# How do shrimp disappear?



## chad320 (Mar 7, 2010)

Did you try feeding them to see if they come out?


----------



## mordalphus (Jun 23, 2010)

Sometimes they jump out too, especially if theres fish or co2


----------



## Nostromos (Jul 11, 2011)

chad320 said:


> Did you try feeding them to see if they come out?


No i havent tried feeding them anything specific. I figured there would be lots for them to eat as there is some algae in the tank at the moment. I did throw in an algae wafer which the otos liked but no sign of the shrimp. I havent tried blanched zucchini yet.



mordalphus said:


> Sometimes they jump out too, especially if theres fish or co2


I do have c02 running so possibly that, however like I said I looked all around for corpses but didnt find any.


----------



## Danimals (Sep 15, 2011)

Do you have any driftwood in the tank? I know my CRS can disappear for days crawling around in mine, it used to worry me at first because I kept getting paranoid that they jumped out of my rimless tank or died in the wood lol.


----------



## Nostromos (Jul 11, 2011)

Danimals said:


> Do you have any driftwood in the tank? I know my CRS can disappear for days crawling around in mine, it used to worry me at first because I kept getting paranoid that they jumped out of my rimless tank or died in the wood lol.

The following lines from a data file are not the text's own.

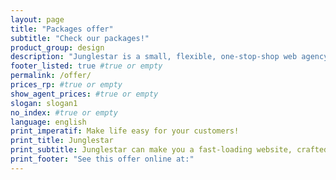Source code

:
 ```yaml
---
layout: page
title: "Packages offer"
subtitle: "Check our packages!"
product_group: design
description: "Junglestar is a small, flexible, one-stop-shop web agency. We craft information architecture, screen design, code and deploy. We offer Packed Solutions all-including and top quality affordable custom designs. We help companies and individuals organise their communication. We grow relationships with clients. We design, produce & develop well thought user experiences. From slide shows to offline-ready web apps"
footer_listed: true #true or empty
permalink: /offer/
prices_rp: #true or empty
show_agent_prices: #true or empty
slogan: slogan1
no_index: #true or empty
language: english
print_imperatif: Make life easy for your customers!
print_title: Junglestar
print_subtitle: Junglestar can make you a fast-loading website, crafted to out-perform your competitors.
print_footer: "See this offer online at:"
---
```

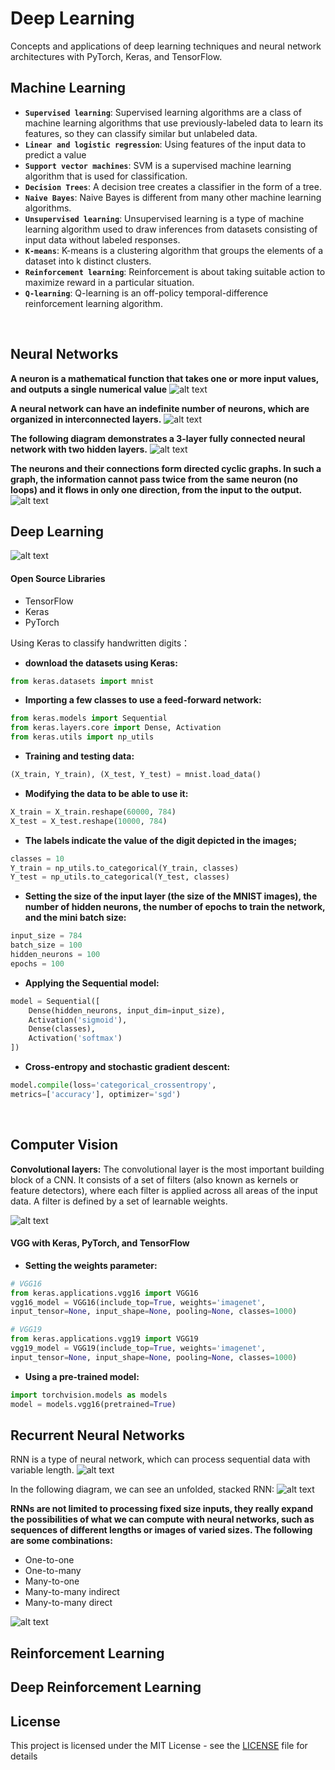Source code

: # Deep Learning
Concepts and applications of deep learning techniques and neural network architectures with PyTorch, Keras, and TensorFlow.
<br/>

## Machine Learning 

- **`Supervised learning`**: Supervised learning algorithms are a class of machine learning algorithms that use previously-labeled data to learn its features, so they can classify similar but unlabeled data.
- **`Linear and logistic regression`**: Using features of the input data to predict a value
- **`Support vector machines`**: SVM is a supervised machine learning algorithm that is used for classification. 
- **`Decision Trees`**: A decision tree creates a classifier in the form of a tree.
- **`Naive Bayes`**: Naive Bayes is different from many other machine learning algorithms.
- **`Unsupervised learning`**: Unsupervised learning is a type of machine learning algorithm used to draw inferences from datasets      consisting of input data without labeled responses.
- **`K-means`**: K-means is a clustering algorithm that groups the elements of a dataset into k distinct clusters.
- **`Reinforcement learning`**: Reinforcement is about taking suitable action to maximize reward in a particular situation. 
- **`Q-learning`**: Q-learning is an off-policy temporal-difference reinforcement learning algorithm. 
<br/>


## Neural Networks

**A neuron is a mathematical function that takes one or more input values, and outputs a single numerical value**
![alt text](https://github.com/David-SF2290/Deep-Learning/blob/master/Graph_Doc/Neurons.JPG)

**A neural network can have an indefinite number of neurons, which are organized in interconnected layers.** 
![alt text](https://github.com/David-SF2290/Deep-Learning/blob/master/Graph_Doc/Layers.JPG)

**The following diagram demonstrates a 3-layer fully connected neural network with two hidden layers.** 
![alt text](https://github.com/David-SF2290/Deep-Learning/blob/master/Graph_Doc/Multi-layer.JPG)

**The neurons and their connections form directed cyclic graphs. In such a graph, the information cannot pass twice from the same neuron (no loops) and it flows in only one direction, from the input to the output.**
![alt text](https://github.com/David-SF2290/Deep-Learning/blob/master/Graph_Doc/Directed%20Cyclic%20Graphs.JPG)


## Deep Learning 

![alt text](https://github.com/David-SF2290/Deep-Learning/blob/master/Graph_Doc/Deep%20Learning.JPG)

#### Open Source Libraries
- TensorFlow
- Keras
- PyTorch

Using Keras to classify handwritten digits： 
 - **download the datasets using Keras:**
```python
from keras.datasets import mnist
```
- **Importing a few classes to use a feed-forward network:**
```python
from keras.models import Sequential
from keras.layers.core import Dense, Activation
from keras.utils import np_utils
```
- **Training and testing data:**
```python
(X_train, Y_train), (X_test, Y_test) = mnist.load_data()
```
- **Modifying the data to be able to use it:**
```python
X_train = X_train.reshape(60000, 784)
X_test = X_test.reshape(10000, 784)
```
- **The labels indicate the value of the digit depicted in the images;**
```python
classes = 10
Y_train = np_utils.to_categorical(Y_train, classes)
Y_test = np_utils.to_categorical(Y_test, classes)
```
- **Setting the size of the input layer (the size of the MNIST images), the number of hidden neurons, the number of epochs to train the network, and the mini batch size:** 
```python
input_size = 784
batch_size = 100
hidden_neurons = 100
epochs = 100
```
- **Applying the Sequential model:** 
```python
model = Sequential([
    Dense(hidden_neurons, input_dim=input_size),
    Activation('sigmoid'),
    Dense(classes),
    Activation('softmax')
])
```
- **Cross-entropy and stochastic gradient descent:**
```python
model.compile(loss='categorical_crossentropy',
metrics=['accuracy'], optimizer='sgd')
```
<br/> 

## Computer Vision 

**Convolutional layers:**
The convolutional layer is the most important building block of a CNN. It consists of a set of filters (also known as kernels or feature detectors), where each filter is applied across all areas of the input data. A filter is defined by a set of learnable weights. 

![alt text](https://github.com/David-SF2290/Deep-Learning/blob/master/Graph_Doc/CNN.JPG)


#### VGG with Keras, PyTorch, and TensorFlow

- **Setting the weights parameter:**
```python
# VGG16
from keras.applications.vgg16 import VGG16
vgg16_model = VGG16(include_top=True, weights='imagenet',
input_tensor=None, input_shape=None, pooling=None, classes=1000)
```

```python
# VGG19
from keras.applications.vgg19 import VGG19
vgg19_model = VGG19(include_top=True, weights='imagenet',
input_tensor=None, input_shape=None, pooling=None, classes=1000)
```

- **Using a pre-trained model:** 
```python
import torchvision.models as models
model = models.vgg16(pretrained=True)
```


## Recurrent Neural Networks
RNN is a type of neural network, which can process sequential data with variable length.
![alt text](https://github.com/David-SF2290/Deep-Learning/blob/master/Graph_Doc/RNN.JPG)


In the following diagram, we can see an unfolded, stacked RNN:
![alt text](https://github.com/David-SF2290/Deep-Learning/blob/master/Graph_Doc/RNN2.JPG)

**RNNs are not limited to processing fixed size inputs, they really expand the possibilities of what we can compute with neural networks, such as sequences of different lengths or images of varied sizes. The following are some combinations:**
- One-to-one
- One-to-many
- Many-to-one
- Many-to-many indirect
- Many-to-many direct

![alt text](https://github.com/David-SF2290/Deep-Learning/blob/master/Graph_Doc/RNN3.JPG)



## Reinforcement Learning




## Deep Reinforcement Learning



## License
This project is licensed under the MIT License - see the [LICENSE](LICENSE) file for details


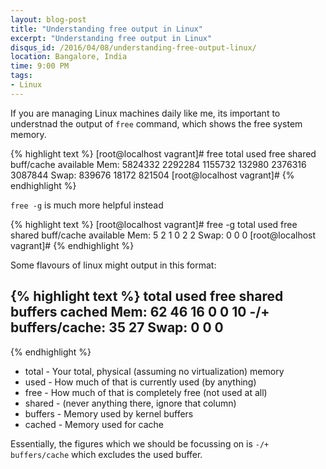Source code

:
 ```yaml
---
layout: blog-post
title: "Understanding free output in Linux"
excerpt: "Understanding free output in Linux"
disqus_id: /2016/04/08/understanding-free-output-linux/
location: Bangalore, India
time: 9:00 PM
tags:
- Linux
---
```


If you are managing Linux machines daily like me, its important to understnad the output of `free` command, which shows the free system memory.


{% highlight text %}
[root@localhost vagrant]# free
              total        used        free      shared  buff/cache   available
Mem:        5824332     2292284     1155732      132980     2376316     3087844
Swap:        839676       18172      821504
[root@localhost vagrant]#
{% endhighlight %}

`free -g` is much more helpful instead

{% highlight text %}
[root@localhost vagrant]# free -g
              total        used        free      shared  buff/cache   available
Mem:              5           2           1           0           2           2
Swap:             0           0           0
[root@localhost vagrant]#
{% endhighlight %}

Some flavours of linux might output in this format:


{% highlight text %}
             total       used       free     shared    buffers     cached
Mem:            62         46         16          0          0         10
-/+ buffers/cache:         35         27
Swap:            0          0          0
-----------------------------
{% endhighlight %}


* total - Your total, physical (assuming no virtualization) memory
* used - How much of that is currently used (by anything)
* free - How much of that is completely free (not used at all)
* shared - (never anything there, ignore that column)
* buffers - Memory used by kernel buffers
* cached - Memory used for cache

Essentially, the figures which we should be focussing on is `-/+ buffers/cache` which excludes the used buffer.

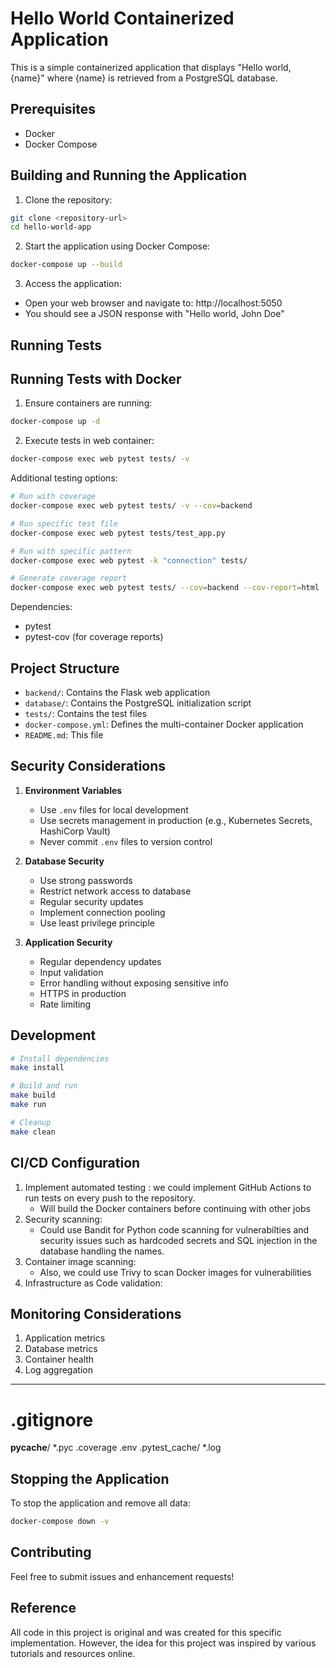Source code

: # Hello World Containerized Application

This is a simple containerized application that displays "Hello world, {name}" where {name} is retrieved from a PostgreSQL database.

## Prerequisites

- Docker
- Docker Compose

## Building and Running the Application

1. Clone the repository:
```bash
git clone <repository-url>
cd hello-world-app
```

2. Start the application using Docker Compose:
```bash
docker-compose up --build
```

3. Access the application:
- Open your web browser and navigate to: http://localhost:5050
- You should see a JSON response with "Hello world, John Doe"

## Running Tests

## Running Tests with Docker

1. Ensure containers are running:
```bash
docker-compose up -d
```

2. Execute tests in web container:
```bash
docker-compose exec web pytest tests/ -v
```

Additional testing options:
```bash
# Run with coverage
docker-compose exec web pytest tests/ -v --cov=backend

# Run specific test file
docker-compose exec web pytest tests/test_app.py

# Run with specific pattern
docker-compose exec web pytest -k "connection" tests/

# Generate coverage report
docker-compose exec web pytest tests/ --cov=backend --cov-report=html
```

Dependencies:
- pytest
- pytest-cov (for coverage reports)


## Project Structure

- `backend/`: Contains the Flask web application
- `database/`: Contains the PostgreSQL initialization script
- `tests/`: Contains the test files
- `docker-compose.yml`: Defines the multi-container Docker application
- `README.md`: This file

## Security Considerations

1. **Environment Variables**
   - Use `.env` files for local development
   - Use secrets management in production (e.g., Kubernetes Secrets, HashiCorp Vault)
   - Never commit `.env` files to version control

2. **Database Security**
   - Use strong passwords
   - Restrict network access to database
   - Regular security updates
   - Implement connection pooling
   - Use least privilege principle

3. **Application Security**
   - Regular dependency updates
   - Input validation
   - Error handling without exposing sensitive info
   - HTTPS in production
   - Rate limiting

## Development

```bash
# Install dependencies
make install

# Build and run
make build
make run

# Cleanup
make clean
```

## CI/CD Configuration

1. Implement automated testing : we could implement GitHub Actions to run tests on every push to the repository.
   - Will build the Docker containers before continuing with other jobs
2. Security scanning: 
   - Could use Bandit for Python code scanning for vulnerabilties and security issues such as hardcoded secrets and SQL injection in the database handling the names.
3. Container image scanning:
    - Also, we could use Trivy to scan Docker images for vulnerabilities
4. Infrastructure as Code validation:

## Monitoring Considerations

1. Application metrics
2. Database metrics
3. Container health
4. Log aggregation

---
# .gitignore
__pycache__/
*.pyc
.coverage
.env
.pytest_cache/
*.log

## Stopping the Application

To stop the application and remove all data:
```bash
docker-compose down -v
```

## Contributing

Feel free to submit issues and enhancement requests!

## Reference

All code in this project is original and was created for this specific implementation. However, the idea for this project was inspired by various tutorials and resources online.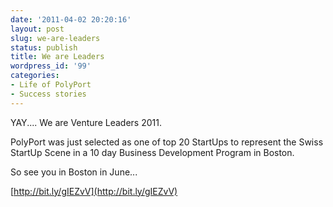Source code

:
 ```yaml
---
date: '2011-04-02 20:20:16'
layout: post
slug: we-are-leaders
status: publish
title: We are Leaders
wordpress_id: '99'
categories:
- Life of PolyPort
- Success stories
---
```


YAY.... We are Venture Leaders 2011.

PolyPort was just selected as one of top 20 StartUps to represent the Swiss StartUp Scene in a 10 day Business Development Program in Boston.

So see you in Boston in June...

[http://bit.ly/gIEZvV](http://bit.ly/gIEZvV)
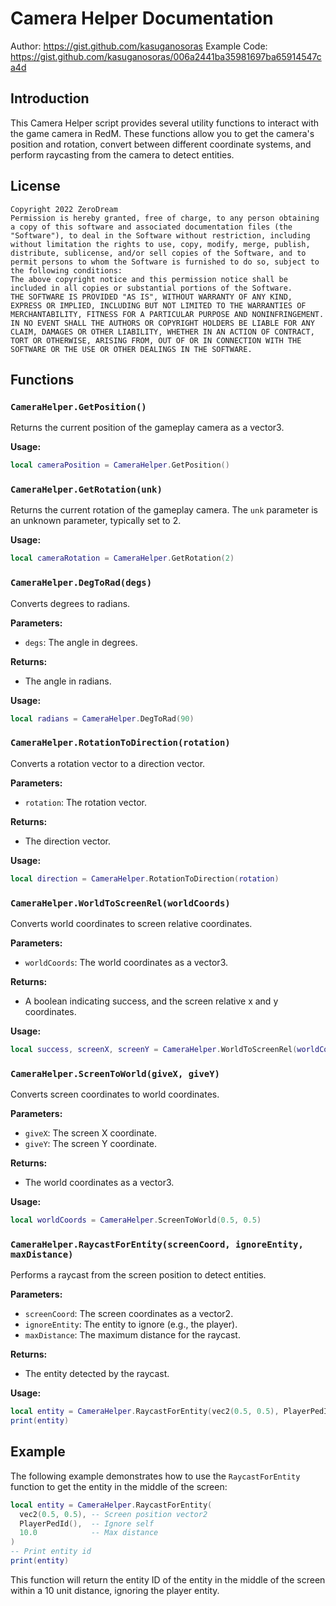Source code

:# Camera Helper Documentation
Author: https://gist.github.com/kasuganosoras
Example Code: https://gist.github.com/kasuganosoras/006a2441ba35981697ba65914547ca4d

## Introduction
This Camera Helper script provides several utility functions to interact with the game camera in RedM. These functions allow you to get the camera's position and rotation, convert between different coordinate systems, and perform raycasting from the camera to detect entities.

## License
```
Copyright 2022 ZeroDream
Permission is hereby granted, free of charge, to any person obtaining a copy of this software and associated documentation files (the "Software"), to deal in the Software without restriction, including without limitation the rights to use, copy, modify, merge, publish, distribute, sublicense, and/or sell copies of the Software, and to permit persons to whom the Software is furnished to do so, subject to the following conditions:
The above copyright notice and this permission notice shall be included in all copies or substantial portions of the Software.
THE SOFTWARE IS PROVIDED "AS IS", WITHOUT WARRANTY OF ANY KIND, EXPRESS OR IMPLIED, INCLUDING BUT NOT LIMITED TO THE WARRANTIES OF MERCHANTABILITY, FITNESS FOR A PARTICULAR PURPOSE AND NONINFRINGEMENT. IN NO EVENT SHALL THE AUTHORS OR COPYRIGHT HOLDERS BE LIABLE FOR ANY CLAIM, DAMAGES OR OTHER LIABILITY, WHETHER IN AN ACTION OF CONTRACT, TORT OR OTHERWISE, ARISING FROM, OUT OF OR IN CONNECTION WITH THE SOFTWARE OR THE USE OR OTHER DEALINGS IN THE SOFTWARE.
```

## Functions

### `CameraHelper.GetPosition()`
Returns the current position of the gameplay camera as a vector3.

**Usage:**
```lua
local cameraPosition = CameraHelper.GetPosition()
```

### `CameraHelper.GetRotation(unk)`
Returns the current rotation of the gameplay camera. The `unk` parameter is an unknown parameter, typically set to 2.

**Usage:**
```lua
local cameraRotation = CameraHelper.GetRotation(2)
```

### `CameraHelper.DegToRad(degs)`
Converts degrees to radians.

**Parameters:**
- `degs`: The angle in degrees.

**Returns:**
- The angle in radians.

**Usage:**
```lua
local radians = CameraHelper.DegToRad(90)
```

### `CameraHelper.RotationToDirection(rotation)`
Converts a rotation vector to a direction vector.

**Parameters:**
- `rotation`: The rotation vector.

**Returns:**
- The direction vector.

**Usage:**
```lua
local direction = CameraHelper.RotationToDirection(rotation)
```

### `CameraHelper.WorldToScreenRel(worldCoords)`
Converts world coordinates to screen relative coordinates.

**Parameters:**
- `worldCoords`: The world coordinates as a vector3.

**Returns:**
- A boolean indicating success, and the screen relative x and y coordinates.

**Usage:**
```lua
local success, screenX, screenY = CameraHelper.WorldToScreenRel(worldCoords)
```

### `CameraHelper.ScreenToWorld(giveX, giveY)`
Converts screen coordinates to world coordinates.

**Parameters:**
- `giveX`: The screen X coordinate.
- `giveY`: The screen Y coordinate.

**Returns:**
- The world coordinates as a vector3.

**Usage:**
```lua
local worldCoords = CameraHelper.ScreenToWorld(0.5, 0.5)
```

### `CameraHelper.RaycastForEntity(screenCoord, ignoreEntity, maxDistance)`
Performs a raycast from the screen position to detect entities.

**Parameters:**
- `screenCoord`: The screen coordinates as a vector2.
- `ignoreEntity`: The entity to ignore (e.g., the player).
- `maxDistance`: The maximum distance for the raycast.

**Returns:**
- The entity detected by the raycast.

**Usage:**
```lua
local entity = CameraHelper.RaycastForEntity(vec2(0.5, 0.5), PlayerPedId(), 10.0)
print(entity)
```

## Example
The following example demonstrates how to use the `RaycastForEntity` function to get the entity in the middle of the screen:

```lua
local entity = CameraHelper.RaycastForEntity(
  vec2(0.5, 0.5), -- Screen position vector2
  PlayerPedId(),  -- Ignore self
  10.0            -- Max distance
)
-- Print entity id
print(entity)
```

This function will return the entity ID of the entity in the middle of the screen within a 10 unit distance, ignoring the player entity.
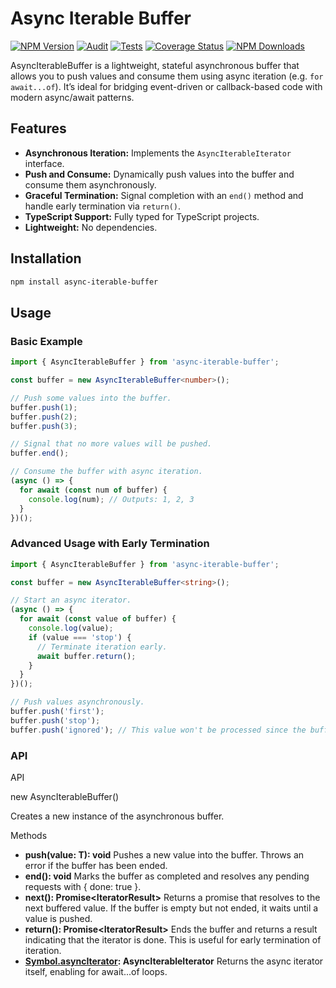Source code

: Async Iterable Buffer
=====================

[![NPM Version](https://img.shields.io/npm/v/async-iterable-buffer.svg)](https://www.npmjs.com/package/async-iterable-buffer)
[![Audit](https://github.com/snatalenko/async-iterable-buffer/actions/workflows/audit.yml/badge.svg)](https://github.com/snatalenko/async-iterable-buffer/actions/workflows/audit.yml)
[![Tests](https://github.com/snatalenko/async-iterable-buffer/actions/workflows/tests.yml/badge.svg)](https://github.com/snatalenko/async-iterable-buffer/actions/workflows/tests.yml)
[![Coverage Status](https://coveralls.io/repos/github/snatalenko/async-iterable-buffer/badge.svg?branch=main)](https://coveralls.io/github/snatalenko/async-iterable-buffer?branch=main)
[![NPM Downloads](https://img.shields.io/npm/dm/async-iterable-buffer.svg)](https://www.npmjs.com/package/async-iterable-buffer)


AsyncIterableBuffer is a lightweight, stateful asynchronous buffer that allows you to push values and consume them using async iteration (e.g. `for await...of`). It’s ideal for bridging event-driven or callback-based code with modern async/await patterns.

## Features

- **Asynchronous Iteration:** Implements the `AsyncIterableIterator` interface.
- **Push and Consume:** Dynamically push values into the buffer and consume them asynchronously.
- **Graceful Termination:** Signal completion with an `end()` method and handle early termination via `return()`.
- **TypeScript Support:** Fully typed for TypeScript projects.
- **Lightweight:** No dependencies.

## Installation

```bash
npm install async-iterable-buffer
```

## Usage

### Basic Example

```ts
import { AsyncIterableBuffer } from 'async-iterable-buffer';

const buffer = new AsyncIterableBuffer<number>();

// Push some values into the buffer.
buffer.push(1);
buffer.push(2);
buffer.push(3);

// Signal that no more values will be pushed.
buffer.end();

// Consume the buffer with async iteration.
(async () => {
  for await (const num of buffer) {
    console.log(num); // Outputs: 1, 2, 3
  }
})();
```


### Advanced Usage with Early Termination

```ts
import { AsyncIterableBuffer } from 'async-iterable-buffer';

const buffer = new AsyncIterableBuffer<string>();

// Start an async iterator.
(async () => {
  for await (const value of buffer) {
    console.log(value);
    if (value === 'stop') {
      // Terminate iteration early.
      await buffer.return();
    }
  }
})();

// Push values asynchronously.
buffer.push('first');
buffer.push('stop');
buffer.push('ignored'); // This value won't be processed since the buffer is closed after "stop".
```


### API

API

new AsyncIterableBuffer<T>()

Creates a new instance of the asynchronous buffer.

Methods
- **push(value: T): void**
  Pushes a new value into the buffer. Throws an error if the buffer has been ended.
- **end(): void**
  Marks the buffer as completed and resolves any pending requests with { done: true }.
- **next(): Promise<IteratorResult<T>>**
  Returns a promise that resolves to the next buffered value. If the buffer is empty but not ended, it waits until a value is pushed.
- **return(): Promise<IteratorResult<T>>**
  Ends the buffer and returns a result indicating that the iterator is done. This is useful for early termination of iteration.
- **[Symbol.asyncIterator](): AsyncIterableIterator<T>**
  Returns the async iterator itself, enabling for await...of loops.
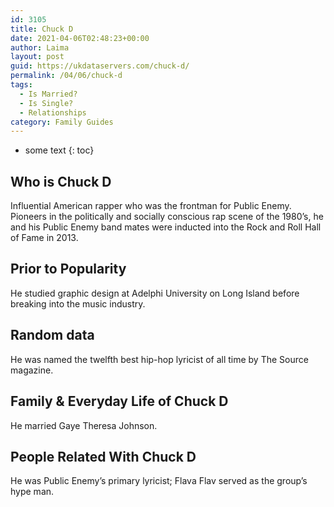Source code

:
 ```yaml
---
id: 3105
title: Chuck D
date: 2021-04-06T02:48:23+00:00
author: Laima
layout: post
guid: https://ukdataservers.com/chuck-d/
permalink: /04/06/chuck-d
tags:
  - Is Married?
  - Is Single?
  - Relationships
category: Family Guides
---
```


* some text
{: toc}


## Who is Chuck D
                  
                  
                  
Influential American rapper who was the frontman for Public Enemy. Pioneers in the politically and socially conscious rap scene of the 1980&#8217;s, he and his Public Enemy band mates were inducted into the Rock and Roll Hall of Fame in 2013.
                  
              
            
              
            
                
                
                
## Prior to Popularity
                  
                  
                  
He studied graphic design at Adelphi University on Long Island before breaking into the music industry.
                  
              
            
              
            
                
                
                
## Random data
                  
                  
                  
He was named the twelfth best hip-hop lyricist of all time by The Source magazine.
                  
              
            
              
            
                
                
                
## Family & Everyday Life of Chuck D
                  
                  
                  
He married Gaye Theresa Johnson.
                  
              
            
              
            
                
                
                
## People Related With Chuck D
                  
                  
                  
He was Public Enemy&#8217;s primary lyricist; Flava Flav served as the group&#8217;s hype man.
                  
              
            
              
            
                
              
            
              
              
            
            
              
            
          
          
          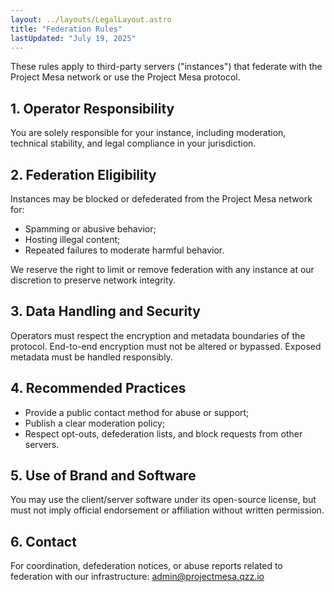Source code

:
 ```yaml
---
layout: ../layouts/LegalLayout.astro
title: "Federation Rules"
lastUpdated: "July 19, 2025"
---
```


These rules apply to third-party servers ("instances") that federate with the Project Mesa network or use the Project Mesa protocol.

## 1. Operator Responsibility
You are solely responsible for your instance, including moderation, technical stability, and legal compliance in your jurisdiction.

## 2. Federation Eligibility
Instances may be blocked or defederated from the Project Mesa network for:
- Spamming or abusive behavior;
- Hosting illegal content;
- Repeated failures to moderate harmful behavior.

We reserve the right to limit or remove federation with any instance at our discretion to preserve network integrity.

## 3. Data Handling and Security
Operators must respect the encryption and metadata boundaries of the protocol. End-to-end encryption must not be altered or bypassed. Exposed metadata must be handled responsibly.

## 4. Recommended Practices
- Provide a public contact method for abuse or support;
- Publish a clear moderation policy;
- Respect opt-outs, defederation lists, and block requests from other servers.

## 5. Use of Brand and Software
You may use the client/server software under its open-source license, but must not imply official endorsement or affiliation without written permission.

## 6. Contact
For coordination, defederation notices, or abuse reports related to federation with our infrastructure: [admin@projectmesa.qzz.io](mailto:admin@projectmesa.qzz.io)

The problem is there arent many places at all for them to hide! It's 30g and I am able to see in most nooks and crannies. I am resigned to the fact I will have to try again. I will probably move the gourami and try to block any escape paths.


----------



## tetra73 (Aug 2, 2011)

Nostromos said:


> The problem is there arent many places at all for them to hide! It's 30g and I am able to see in most nooks and crannies. I am resigned to the fact I will have to try again. I will probably move the gourami and try to block any escape paths.



They are active at night too, when the light is out. Grab a flash light to check them out at night. Try a water change. They usually become somewhat active at that time too. 10 shrimps aren't a lot. Try another 10 more shrimps. They may become somewhat more active. Do you turn off your CO2 at night or before the end of the light cycle? They tend to become more active when the CO2 level is low.


----------



## Nostromos (Jul 11, 2011)

Thanks for all the replies, I did end up finding most of them after checking under my hardscape. I had to get my hands a little wet but it was worth knowing. 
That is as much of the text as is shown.